15) Após essa comunicação, o Autor deslocava-se ao local da inspeção e procedia à inspeção da mercadoria tirava as fotografias que entendia por convenientes e elaborava o relatório da inspeção.

16) O horário da realização das inspeções variava, bem como variava a sua duração e a deslocação, dependendo esta do local onde era realizado.

17) Houve dias em que o A. realizou mais que uma inspeção, e em locais diferentes um do outro.

18) A R. entregava ao A. a documentação necessária que englobava o formulário/relatório da inspeção, factura pro forma e packing list/ lista de embalagem entre outros.

19) A R. fornecia material de trabalho ao Autor, tal como máquinas fotográficas, para captação de imagem de mercadoria e selos para fechar e selar os contentores e fita-cola litografada para fechar as embalagens abertas na inspeção.

20) Cada máquina fotográfica, após cada inspeção, era entregue pelo A. à R, para revelação, e os selos eram aplicados nos contentores.

21) Findos os procedimentos da inspeção o Autor entregava o relatório e as fotografias à Ré, nas instalações da Ré.

22) O relatório da inspeção, que era o único documento preenchido pelo A. e que constituía o produto da sua atividade, era preenchido de acordo com o que era constatado visualmente pelo A. e de acordo com o imposto pela Legislação Angolana.

23) Os inspetores deviam deixar no local de inspeção cópia do relatório de inspeção carimbado e assinado.

24) Quando a R. destinava determinada inspeção ao A., só ele a podia fazer, não lhe sendo permitido delegar essa função noutro inspetor seu colega de trabalho.

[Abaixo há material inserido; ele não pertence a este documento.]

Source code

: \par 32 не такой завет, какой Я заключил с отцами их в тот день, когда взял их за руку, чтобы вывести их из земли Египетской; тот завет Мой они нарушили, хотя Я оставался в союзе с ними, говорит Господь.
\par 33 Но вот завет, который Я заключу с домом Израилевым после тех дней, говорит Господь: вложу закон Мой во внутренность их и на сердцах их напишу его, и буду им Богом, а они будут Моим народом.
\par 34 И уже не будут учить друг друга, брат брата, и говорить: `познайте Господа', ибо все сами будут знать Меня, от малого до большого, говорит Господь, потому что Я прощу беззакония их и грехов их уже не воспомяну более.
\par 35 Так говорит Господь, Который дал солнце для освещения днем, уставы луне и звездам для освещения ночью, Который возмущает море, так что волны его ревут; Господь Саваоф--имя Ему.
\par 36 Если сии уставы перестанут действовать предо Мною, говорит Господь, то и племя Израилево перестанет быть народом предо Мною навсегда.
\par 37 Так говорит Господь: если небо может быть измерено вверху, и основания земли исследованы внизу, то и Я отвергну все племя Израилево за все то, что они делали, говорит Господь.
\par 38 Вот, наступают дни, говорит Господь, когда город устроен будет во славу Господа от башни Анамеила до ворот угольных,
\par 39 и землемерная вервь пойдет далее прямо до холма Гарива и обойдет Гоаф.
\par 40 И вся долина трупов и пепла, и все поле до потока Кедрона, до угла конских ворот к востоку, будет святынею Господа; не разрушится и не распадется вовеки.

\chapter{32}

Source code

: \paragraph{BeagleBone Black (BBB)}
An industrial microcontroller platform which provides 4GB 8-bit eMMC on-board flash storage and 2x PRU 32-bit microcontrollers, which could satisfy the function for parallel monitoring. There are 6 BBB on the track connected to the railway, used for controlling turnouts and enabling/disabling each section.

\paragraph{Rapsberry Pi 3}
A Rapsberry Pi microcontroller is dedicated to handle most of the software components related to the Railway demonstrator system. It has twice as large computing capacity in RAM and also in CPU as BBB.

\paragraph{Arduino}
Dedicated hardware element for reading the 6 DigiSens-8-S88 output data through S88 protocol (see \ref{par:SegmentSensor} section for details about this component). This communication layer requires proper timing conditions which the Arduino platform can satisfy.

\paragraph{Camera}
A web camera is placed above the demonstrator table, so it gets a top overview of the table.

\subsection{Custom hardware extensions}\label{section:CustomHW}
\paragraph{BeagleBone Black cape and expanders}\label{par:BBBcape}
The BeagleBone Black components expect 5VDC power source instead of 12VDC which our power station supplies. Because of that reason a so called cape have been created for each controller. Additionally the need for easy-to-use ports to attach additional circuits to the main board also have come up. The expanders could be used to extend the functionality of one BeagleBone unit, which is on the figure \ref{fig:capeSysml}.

25) O Autor quando terminou o seu contrato devolveu à Ré a máquina fotográfica, os selos e o restante material que tinha em seu poder e que não tinha utilizado.

26) As deslocações efetuadas pelo A. no exercício da sua atividade eram feitas em € 0,40 quilómetro).

27) Até 150 quilómetros percorridos, ida e volta, com chegada à sede da R. esta nada pagava.

28) Por cada inspeção o A. começou por receber € 100,00, passando a € 110,00, e posteriormente voltou a receber € 100,00 e 90,00 a partir da segunda inspeção.

29) Este valor era pago pela R. contra emissão de um recibo modelo 6, artigo 115º CIRS, vulgarmente denominado “recibo verde” e ao respetivo valor era deduzida uma retenção de 20% para IRS e acrescia o valor do IVA à taxa de em vigor para cada período especifico.

30) Durante os anos de junho 2002 a Setembro 2013, A. por força das inspeções realizadas recebeu as seguintes retribuições.

- Em 10 meses de 2002, o montante de € 12.436,96.

- Em 12 meses de 2003, o montante de € 20.778,00.

- Em 12 meses de 2004, o montante de € 15.400,25.

- Em 12 meses de 2005, o montante de € 25.440,65.

- Em 12 meses de 2006, o montante de € 34.477,60.

- Em 12 meses de 2007, o montante de € 24.915,95.

- Em 12 meses de 2008, o montante de € 25.771,10.

- Em 12 meses de 2009, o montante de € 23.038,40.

- Em 12 meses de 2010, o montante de € 17.448,00.

- Em 12 meses de 2011, o montante de € 19.502,00.

- Em 12 meses de 2012, o montante de € 19.188,00.

- Em 9 meses de 2013, o montante de € 9.470,00.

31) Mensalmente e em dia determinado pela R., o A. apresentava o recibo do total a receber, que englobava as inspeções feitas e os quilómetros a pagar.

32) Este valor era pago pela R. segundo calendário elaborado pela mesma.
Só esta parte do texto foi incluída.